- **Extracted data entries**
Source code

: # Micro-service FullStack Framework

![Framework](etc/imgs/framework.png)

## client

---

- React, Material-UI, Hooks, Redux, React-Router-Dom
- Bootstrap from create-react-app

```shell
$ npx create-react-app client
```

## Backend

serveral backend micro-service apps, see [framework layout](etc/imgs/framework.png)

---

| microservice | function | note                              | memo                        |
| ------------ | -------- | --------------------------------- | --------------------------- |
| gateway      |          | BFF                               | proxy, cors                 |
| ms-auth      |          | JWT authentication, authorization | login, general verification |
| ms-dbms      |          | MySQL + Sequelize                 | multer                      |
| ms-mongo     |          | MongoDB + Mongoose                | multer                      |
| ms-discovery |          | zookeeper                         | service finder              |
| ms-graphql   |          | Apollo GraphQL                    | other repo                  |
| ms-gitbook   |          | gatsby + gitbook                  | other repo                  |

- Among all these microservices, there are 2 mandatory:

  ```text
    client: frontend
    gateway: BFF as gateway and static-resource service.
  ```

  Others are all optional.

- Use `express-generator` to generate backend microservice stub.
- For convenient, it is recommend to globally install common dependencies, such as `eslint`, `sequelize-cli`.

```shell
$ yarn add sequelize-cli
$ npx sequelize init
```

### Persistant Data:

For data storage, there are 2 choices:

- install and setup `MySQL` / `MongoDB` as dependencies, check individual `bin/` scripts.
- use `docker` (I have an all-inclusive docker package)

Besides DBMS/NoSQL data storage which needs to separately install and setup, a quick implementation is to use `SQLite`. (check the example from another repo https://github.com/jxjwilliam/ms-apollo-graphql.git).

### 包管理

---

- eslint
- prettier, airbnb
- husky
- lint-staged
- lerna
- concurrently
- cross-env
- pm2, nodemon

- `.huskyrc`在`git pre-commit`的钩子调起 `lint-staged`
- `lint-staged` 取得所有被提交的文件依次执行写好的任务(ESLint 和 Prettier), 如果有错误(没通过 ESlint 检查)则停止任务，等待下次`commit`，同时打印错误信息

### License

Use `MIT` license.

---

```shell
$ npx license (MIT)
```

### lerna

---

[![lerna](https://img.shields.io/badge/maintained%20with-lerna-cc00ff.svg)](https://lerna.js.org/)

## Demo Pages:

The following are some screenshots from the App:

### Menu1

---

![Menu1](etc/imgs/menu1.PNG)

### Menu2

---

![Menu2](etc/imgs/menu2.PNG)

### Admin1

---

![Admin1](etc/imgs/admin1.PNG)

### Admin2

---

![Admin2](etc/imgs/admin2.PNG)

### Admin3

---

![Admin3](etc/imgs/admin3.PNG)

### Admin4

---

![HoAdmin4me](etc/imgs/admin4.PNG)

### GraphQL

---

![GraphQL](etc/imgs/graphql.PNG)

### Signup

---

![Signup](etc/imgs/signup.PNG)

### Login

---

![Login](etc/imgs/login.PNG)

- **DIRECTIONS**
All lines from the start of the entries through the line where "general verification |" sits should be duplicated exactly, with nothing else in the output.

- **EXERCISE RESULT**
Source code

: # Micro-service FullStack Framework

![Framework](etc/imgs/framework.png)

## client

---

- React, Material-UI, Hooks, Redux, React-Router-Dom
- Bootstrap from create-react-app

```shell
$ npx create-react-app client
```

## Backend

serveral backend micro-service apps, see [framework layout](etc/imgs/framework.png)

---

| microservice | function | note                              | memo                        |
| ------------ | -------- | --------------------------------- | --------------------------- |
| gateway      |          | BFF                               | proxy, cors                 |
| ms-auth      |          | JWT authentication, authorization | login, general verification |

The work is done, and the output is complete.